If you take a look at the radius debug, you will see that the radius does authenticate the user first and then ejects in the second auth.. Does it have anything to do with the Sip-Group = "suspended” entry?

 

Interesting point is that everything is exactly like the examples on the tutorial.

 

Thanks,

Hamid

 

rad_recv: Access-Request packet from host 127.0.0.1:32900, id=196, length=185

        User-Name = "101@mydomain.com"

        Digest-Attributes = 0x0a05313031

        Digest-Attributes = 0x010b73686174656c2e6972

        Digest-Attributes = 0x022a34343866663166663933326638303933376130343732663338373631633530366561663636613934

        Digest-Attributes = 0x040f7369703a73686174656c2e6972

        Digest-Attributes = 0x030a5245474953544552

        Digest-Response = "7a3f00f697286dd95c5aa654a9662dea"

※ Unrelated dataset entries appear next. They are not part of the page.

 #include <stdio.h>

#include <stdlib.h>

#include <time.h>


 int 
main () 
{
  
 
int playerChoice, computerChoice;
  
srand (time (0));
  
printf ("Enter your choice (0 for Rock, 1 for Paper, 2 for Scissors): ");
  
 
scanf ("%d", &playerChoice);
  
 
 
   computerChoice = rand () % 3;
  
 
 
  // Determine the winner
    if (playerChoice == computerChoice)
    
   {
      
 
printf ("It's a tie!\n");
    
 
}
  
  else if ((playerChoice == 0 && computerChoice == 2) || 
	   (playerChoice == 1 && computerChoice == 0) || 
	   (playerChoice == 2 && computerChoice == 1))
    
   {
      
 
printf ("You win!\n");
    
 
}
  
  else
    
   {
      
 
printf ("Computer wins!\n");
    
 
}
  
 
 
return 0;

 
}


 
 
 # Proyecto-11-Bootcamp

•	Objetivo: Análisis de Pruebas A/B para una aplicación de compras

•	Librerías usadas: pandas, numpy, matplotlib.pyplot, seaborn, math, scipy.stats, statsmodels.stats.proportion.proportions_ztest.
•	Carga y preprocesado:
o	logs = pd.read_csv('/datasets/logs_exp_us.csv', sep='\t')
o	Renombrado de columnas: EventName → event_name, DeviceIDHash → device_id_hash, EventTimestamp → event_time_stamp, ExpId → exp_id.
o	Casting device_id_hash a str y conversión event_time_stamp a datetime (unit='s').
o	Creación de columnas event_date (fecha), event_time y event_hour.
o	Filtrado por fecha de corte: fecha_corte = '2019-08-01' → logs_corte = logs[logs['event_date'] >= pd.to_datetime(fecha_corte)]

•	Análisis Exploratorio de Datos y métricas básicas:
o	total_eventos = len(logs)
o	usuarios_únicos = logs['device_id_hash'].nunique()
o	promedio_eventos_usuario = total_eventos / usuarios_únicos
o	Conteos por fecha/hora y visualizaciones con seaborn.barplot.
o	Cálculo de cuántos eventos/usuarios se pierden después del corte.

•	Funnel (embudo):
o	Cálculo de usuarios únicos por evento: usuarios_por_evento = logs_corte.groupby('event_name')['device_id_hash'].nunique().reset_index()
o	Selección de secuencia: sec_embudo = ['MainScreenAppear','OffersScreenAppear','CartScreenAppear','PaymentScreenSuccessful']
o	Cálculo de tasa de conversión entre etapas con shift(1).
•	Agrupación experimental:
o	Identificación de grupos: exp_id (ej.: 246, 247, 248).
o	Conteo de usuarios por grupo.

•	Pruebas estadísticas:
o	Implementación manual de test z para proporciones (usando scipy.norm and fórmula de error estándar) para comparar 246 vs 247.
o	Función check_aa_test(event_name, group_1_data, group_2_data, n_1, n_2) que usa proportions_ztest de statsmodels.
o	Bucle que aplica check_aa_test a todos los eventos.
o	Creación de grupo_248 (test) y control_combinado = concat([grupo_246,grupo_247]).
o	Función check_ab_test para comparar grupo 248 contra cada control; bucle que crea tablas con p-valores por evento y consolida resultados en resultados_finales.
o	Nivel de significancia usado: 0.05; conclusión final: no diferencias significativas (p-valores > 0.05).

        Service-Type = Sip-Session

        Sip-Uri-User = "101"

        NAS-Port = 5060

        NAS-IP-Address = 127.0.0.1

  Processing the authorize section of radiusd.conf

modcall: entering group authorize for request 100

  modcall[authorize]: module "preprocess" returns ok for request 100

  modcall[authorize]: module "chap" returns noop for request 100

  modcall[authorize]: module "mschap" returns noop for request 100

rlm_digest: Adding Auth-Type = DIGEST

  modcall[authorize]: module "digest" returns ok for request 100

    rlm_realm: Looking up realm "mydomain.com" for User-Name = "101@mydomain.com"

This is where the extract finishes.